#### ACTION ITEM:
Starting at the first line of the records below, reproduce every line up to and including the line with "Boot : Java", but leave out all pictures.

#### Data excerpts:
·····
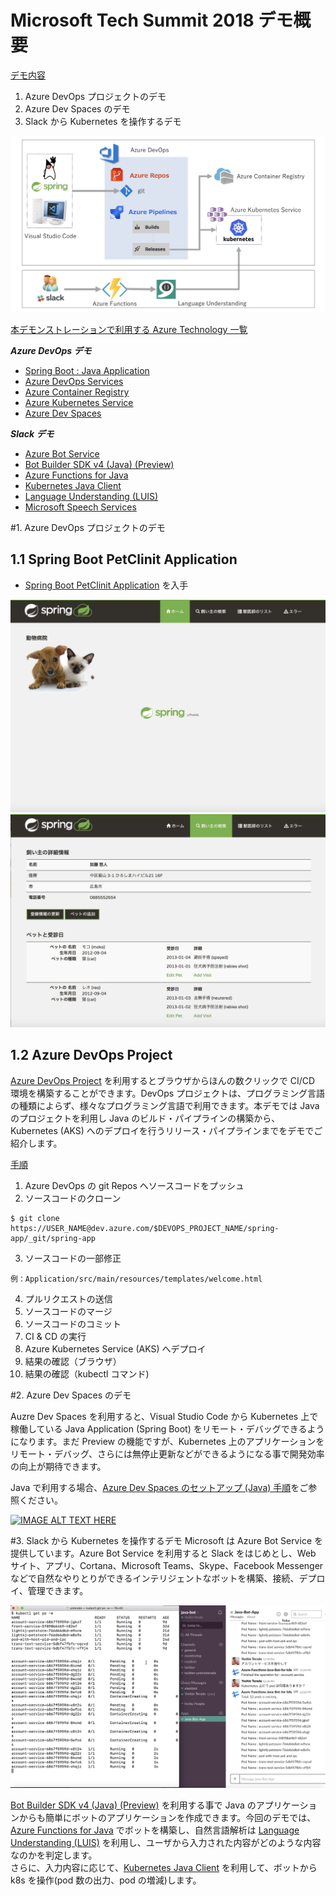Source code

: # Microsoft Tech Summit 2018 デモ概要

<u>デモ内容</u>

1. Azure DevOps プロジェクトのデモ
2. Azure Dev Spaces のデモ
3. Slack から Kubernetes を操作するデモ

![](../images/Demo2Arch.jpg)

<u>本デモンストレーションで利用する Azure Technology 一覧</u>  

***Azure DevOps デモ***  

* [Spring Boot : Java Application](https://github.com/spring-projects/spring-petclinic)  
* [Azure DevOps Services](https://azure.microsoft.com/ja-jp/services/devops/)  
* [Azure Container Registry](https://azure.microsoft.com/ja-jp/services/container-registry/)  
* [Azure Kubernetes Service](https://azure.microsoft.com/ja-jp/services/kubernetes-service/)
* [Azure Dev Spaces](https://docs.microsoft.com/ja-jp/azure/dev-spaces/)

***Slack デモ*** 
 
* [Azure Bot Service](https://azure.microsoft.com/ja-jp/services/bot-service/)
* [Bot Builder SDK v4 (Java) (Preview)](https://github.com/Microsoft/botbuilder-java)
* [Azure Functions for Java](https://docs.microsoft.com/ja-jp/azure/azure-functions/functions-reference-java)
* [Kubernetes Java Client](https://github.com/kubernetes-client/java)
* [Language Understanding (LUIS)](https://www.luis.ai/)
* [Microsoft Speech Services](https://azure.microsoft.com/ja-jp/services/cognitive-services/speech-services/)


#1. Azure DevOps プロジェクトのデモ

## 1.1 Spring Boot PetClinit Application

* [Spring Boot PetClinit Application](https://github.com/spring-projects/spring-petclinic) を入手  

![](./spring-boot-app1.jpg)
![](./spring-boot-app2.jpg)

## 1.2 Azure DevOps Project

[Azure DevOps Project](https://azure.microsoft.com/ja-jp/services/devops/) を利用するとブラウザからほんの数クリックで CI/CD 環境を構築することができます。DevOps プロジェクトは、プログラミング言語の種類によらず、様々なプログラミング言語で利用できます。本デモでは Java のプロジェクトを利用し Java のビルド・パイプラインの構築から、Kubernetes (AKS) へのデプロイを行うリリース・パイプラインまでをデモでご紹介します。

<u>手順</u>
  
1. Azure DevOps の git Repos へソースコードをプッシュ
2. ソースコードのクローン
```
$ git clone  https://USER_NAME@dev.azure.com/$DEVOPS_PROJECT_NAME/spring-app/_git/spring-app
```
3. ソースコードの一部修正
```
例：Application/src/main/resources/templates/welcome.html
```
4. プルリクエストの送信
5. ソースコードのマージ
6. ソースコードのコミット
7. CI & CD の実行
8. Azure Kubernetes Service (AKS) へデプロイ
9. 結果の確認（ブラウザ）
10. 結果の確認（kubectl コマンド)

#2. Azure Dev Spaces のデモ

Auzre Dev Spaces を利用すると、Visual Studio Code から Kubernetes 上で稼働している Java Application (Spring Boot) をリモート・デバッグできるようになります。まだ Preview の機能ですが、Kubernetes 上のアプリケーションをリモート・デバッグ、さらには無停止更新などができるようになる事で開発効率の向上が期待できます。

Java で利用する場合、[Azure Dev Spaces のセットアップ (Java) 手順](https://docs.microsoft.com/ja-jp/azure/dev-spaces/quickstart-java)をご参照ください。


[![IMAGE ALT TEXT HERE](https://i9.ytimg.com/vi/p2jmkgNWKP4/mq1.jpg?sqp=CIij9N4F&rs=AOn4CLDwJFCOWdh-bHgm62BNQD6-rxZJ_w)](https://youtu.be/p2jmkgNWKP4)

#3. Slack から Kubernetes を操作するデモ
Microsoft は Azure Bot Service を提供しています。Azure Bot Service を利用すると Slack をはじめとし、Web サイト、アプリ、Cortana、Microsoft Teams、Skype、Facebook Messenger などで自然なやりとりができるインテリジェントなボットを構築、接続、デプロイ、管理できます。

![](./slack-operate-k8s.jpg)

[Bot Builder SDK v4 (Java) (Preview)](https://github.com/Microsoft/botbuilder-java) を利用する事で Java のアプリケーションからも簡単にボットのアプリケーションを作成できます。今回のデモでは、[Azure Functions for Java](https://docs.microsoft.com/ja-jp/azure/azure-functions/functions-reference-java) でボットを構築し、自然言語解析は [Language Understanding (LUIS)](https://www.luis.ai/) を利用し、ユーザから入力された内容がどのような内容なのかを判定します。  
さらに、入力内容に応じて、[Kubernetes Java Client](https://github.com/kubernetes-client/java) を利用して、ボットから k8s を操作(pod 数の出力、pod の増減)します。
·····
#### OUTPUT FOR THIS EXERCISE:
Source code

: # Microsoft Tech Summit 2018 デモ概要

<u>デモ内容</u>

1. Azure DevOps プロジェクトのデモ
2. Azure Dev Spaces のデモ
3. Slack から Kubernetes を操作するデモ

![](../images/Demo2Arch.jpg)

<u>本デモンストレーションで利用する Azure Technology 一覧</u>  

***Azure DevOps デモ***  

* [Spring Boot : Java Application](https://github.com/spring-projects/spring-petclinic)  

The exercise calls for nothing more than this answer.